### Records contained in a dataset
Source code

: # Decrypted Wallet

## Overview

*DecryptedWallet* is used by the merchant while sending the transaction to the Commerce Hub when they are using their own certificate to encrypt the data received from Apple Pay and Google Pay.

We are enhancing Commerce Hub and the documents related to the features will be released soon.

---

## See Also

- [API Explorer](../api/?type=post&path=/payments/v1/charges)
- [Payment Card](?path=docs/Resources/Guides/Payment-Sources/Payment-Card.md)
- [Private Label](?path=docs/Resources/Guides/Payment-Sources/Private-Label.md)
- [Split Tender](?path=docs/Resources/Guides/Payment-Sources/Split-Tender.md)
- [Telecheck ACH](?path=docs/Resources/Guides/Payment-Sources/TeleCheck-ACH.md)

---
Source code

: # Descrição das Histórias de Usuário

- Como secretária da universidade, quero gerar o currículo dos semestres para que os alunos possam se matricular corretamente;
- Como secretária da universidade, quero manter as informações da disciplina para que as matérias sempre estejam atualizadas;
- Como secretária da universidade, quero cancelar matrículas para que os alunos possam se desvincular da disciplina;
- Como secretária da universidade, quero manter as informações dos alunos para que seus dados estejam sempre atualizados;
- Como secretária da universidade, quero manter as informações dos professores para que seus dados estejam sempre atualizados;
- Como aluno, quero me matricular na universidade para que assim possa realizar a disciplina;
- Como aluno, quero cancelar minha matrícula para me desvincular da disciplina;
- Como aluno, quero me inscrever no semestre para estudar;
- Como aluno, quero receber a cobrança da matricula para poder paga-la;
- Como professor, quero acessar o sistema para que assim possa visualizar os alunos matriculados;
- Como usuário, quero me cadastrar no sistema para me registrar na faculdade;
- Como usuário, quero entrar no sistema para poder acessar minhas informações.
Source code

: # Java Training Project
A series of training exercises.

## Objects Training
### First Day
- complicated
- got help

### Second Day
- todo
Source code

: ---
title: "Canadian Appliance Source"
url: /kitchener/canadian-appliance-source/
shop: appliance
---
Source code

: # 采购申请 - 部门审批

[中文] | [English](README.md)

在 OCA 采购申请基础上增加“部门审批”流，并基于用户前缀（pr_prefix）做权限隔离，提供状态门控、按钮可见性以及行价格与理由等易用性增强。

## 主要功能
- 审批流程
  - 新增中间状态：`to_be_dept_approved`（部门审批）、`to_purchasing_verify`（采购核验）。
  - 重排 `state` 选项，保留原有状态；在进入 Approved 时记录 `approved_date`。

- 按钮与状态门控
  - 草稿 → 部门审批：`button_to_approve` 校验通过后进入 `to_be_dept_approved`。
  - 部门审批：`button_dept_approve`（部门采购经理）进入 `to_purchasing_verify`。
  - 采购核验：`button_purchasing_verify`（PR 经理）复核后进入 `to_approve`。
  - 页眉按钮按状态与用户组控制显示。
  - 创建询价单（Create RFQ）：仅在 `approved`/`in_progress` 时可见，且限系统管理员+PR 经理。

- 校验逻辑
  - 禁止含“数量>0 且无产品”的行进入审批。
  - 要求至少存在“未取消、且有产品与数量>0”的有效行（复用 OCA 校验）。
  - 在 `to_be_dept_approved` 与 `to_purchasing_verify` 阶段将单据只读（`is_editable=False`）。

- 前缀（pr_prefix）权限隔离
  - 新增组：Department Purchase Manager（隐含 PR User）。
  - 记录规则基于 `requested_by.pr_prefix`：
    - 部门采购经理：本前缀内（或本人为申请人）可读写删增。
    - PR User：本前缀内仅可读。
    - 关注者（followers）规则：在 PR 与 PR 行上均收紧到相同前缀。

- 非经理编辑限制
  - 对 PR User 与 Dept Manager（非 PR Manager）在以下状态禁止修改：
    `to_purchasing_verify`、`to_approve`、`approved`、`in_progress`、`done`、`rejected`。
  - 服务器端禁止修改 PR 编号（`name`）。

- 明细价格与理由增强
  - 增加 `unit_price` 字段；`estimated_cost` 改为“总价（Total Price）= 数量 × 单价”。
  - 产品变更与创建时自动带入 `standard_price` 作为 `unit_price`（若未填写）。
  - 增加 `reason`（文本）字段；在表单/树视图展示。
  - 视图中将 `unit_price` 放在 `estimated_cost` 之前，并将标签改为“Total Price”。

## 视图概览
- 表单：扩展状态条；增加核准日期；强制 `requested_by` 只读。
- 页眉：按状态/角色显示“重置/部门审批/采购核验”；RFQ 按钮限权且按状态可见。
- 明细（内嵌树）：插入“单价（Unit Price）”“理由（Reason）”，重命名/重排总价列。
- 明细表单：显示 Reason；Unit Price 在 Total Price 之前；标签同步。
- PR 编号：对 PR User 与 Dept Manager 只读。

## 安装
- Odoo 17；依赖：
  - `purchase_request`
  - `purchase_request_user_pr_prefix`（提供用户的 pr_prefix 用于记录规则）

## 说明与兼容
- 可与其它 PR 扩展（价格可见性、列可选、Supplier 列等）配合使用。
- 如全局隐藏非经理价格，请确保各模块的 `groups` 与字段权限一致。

### TASK TO COMPLETE
Would it be possible to reproduce all the entries exactly as they appear above?

### REPLY
Source code

: # Decrypted Wallet

## Overview

*DecryptedWallet* is used by the merchant while sending the transaction to the Commerce Hub when they are using their own certificate to encrypt the data received from Apple Pay and Google Pay.

We are enhancing Commerce Hub and the documents related to the features will be released soon.

---

## See Also

- [API Explorer](../api/?type=post&path=/payments/v1/charges)
- [Payment Card](?path=docs/Resources/Guides/Payment-Sources/Payment-Card.md)
- [Private Label](?path=docs/Resources/Guides/Payment-Sources/Private-Label.md)
- [Split Tender](?path=docs/Resources/Guides/Payment-Sources/Split-Tender.md)
- [Telecheck ACH](?path=docs/Resources/Guides/Payment-Sources/TeleCheck-ACH.md)

---
Source code

: # Descrição das Histórias de Usuário

- Como secretária da universidade, quero gerar o currículo dos semestres para que os alunos possam se matricular corretamente;
- Como secretária da universidade, quero manter as informações da disciplina para que as matérias sempre estejam atualizadas;
- Como secretária da universidade, quero cancelar matrículas para que os alunos possam se desvincular da disciplina;
- Como secretária da universidade, quero manter as informações dos alunos para que seus dados estejam sempre atualizados;
- Como secretária da universidade, quero manter as informações dos professores para que seus dados estejam sempre atualizados;
- Como aluno, quero me matricular na universidade para que assim possa realizar a disciplina;
- Como aluno, quero cancelar minha matrícula para me desvincular da disciplina;
- Como aluno, quero me inscrever no semestre para estudar;
- Como aluno, quero receber a cobrança da matricula para poder paga-la;
- Como professor, quero acessar o sistema para que assim possa visualizar os alunos matriculados;
- Como usuário, quero me cadastrar no sistema para me registrar na faculdade;
- Como usuário, quero entrar no sistema para poder acessar minhas informações.
Source code

: # Java Training Project
A series of training exercises.

## Objects Training
### First Day
- complicated
- got help

### Second Day
- todo
Source code

: ---
title: "Canadian Appliance Source"
url: /kitchener/canadian-appliance-source/
shop: appliance
---
Source code

: # 采购申请 - 部门审批

[中文] | [English](README.md)

在 OCA 采购申请基础上增加“部门审批”流，并基于用户前缀（pr_prefix）做权限隔离，提供状态门控、按钮可见性以及行价格与理由等易用性增强。

## 主要功能
- 审批流程
  - 新增中间状态：`to_be_dept_approved`（部门审批）、`to_purchasing_verify`（采购核验）。
  - 重排 `state` 选项，保留原有状态；在进入 Approved 时记录 `approved_date`。

- 按钮与状态门控
  - 草稿 → 部门审批：`button_to_approve` 校验通过后进入 `to_be_dept_approved`。
  - 部门审批：`button_dept_approve`（部门采购经理）进入 `to_purchasing_verify`。
  - 采购核验：`button_purchasing_verify`（PR 经理）复核后进入 `to_approve`。
  - 页眉按钮按状态与用户组控制显示。
  - 创建询价单（Create RFQ）：仅在 `approved`/`in_progress` 时可见，且限系统管理员+PR 经理。

- 校验逻辑
  - 禁止含“数量>0 且无产品”的行进入审批。
  - 要求至少存在“未取消、且有产品与数量>0”的有效行（复用 OCA 校验）。
  - 在 `to_be_dept_approved` 与 `to_purchasing_verify` 阶段将单据只读（`is_editable=False`）。

- 前缀（pr_prefix）权限隔离
  - 新增组：Department Purchase Manager（隐含 PR User）。
  - 记录规则基于 `requested_by.pr_prefix`：
    - 部门采购经理：本前缀内（或本人为申请人）可读写删增。
    - PR User：本前缀内仅可读。
    - 关注者（followers）规则：在 PR 与 PR 行上均收紧到相同前缀。

- 非经理编辑限制
  - 对 PR User 与 Dept Manager（非 PR Manager）在以下状态禁止修改：
    `to_purchasing_verify`、`to_approve`、`approved`、`in_progress`、`done`、`rejected`。
  - 服务器端禁止修改 PR 编号（`name`）。

- 明细价格与理由增强
  - 增加 `unit_price` 字段；`estimated_cost` 改为“总价（Total Price）= 数量 × 单价”。
  - 产品变更与创建时自动带入 `standard_price` 作为 `unit_price`（若未填写）。
  - 增加 `reason`（文本）字段；在表单/树视图展示。
  - 视图中将 `unit_price` 放在 `estimated_cost` 之前，并将标签改为“Total Price”。

## 视图概览
- 表单：扩展状态条；增加核准日期；强制 `requested_by` 只读。
- 页眉：按状态/角色显示“重置/部门审批/采购核验”；RFQ 按钮限权且按状态可见。
- 明细（内嵌树）：插入“单价（Unit Price）”“理由（Reason）”，重命名/重排总价列。
- 明细表单：显示 Reason；Unit Price 在 Total Price 之前；标签同步。
- PR 编号：对 PR User 与 Dept Manager 只读。

## 安装
- Odoo 17；依赖：
  - `purchase_request`
  - `purchase_request_user_pr_prefix`（提供用户的 pr_prefix 用于记录规则）

## 说明与兼容
- 可与其它 PR 扩展（价格可见性、列可选、Supplier 列等）配合使用。
- 如全局隐藏非经理价格，请确保各模块的 `groups` 与字段权限一致。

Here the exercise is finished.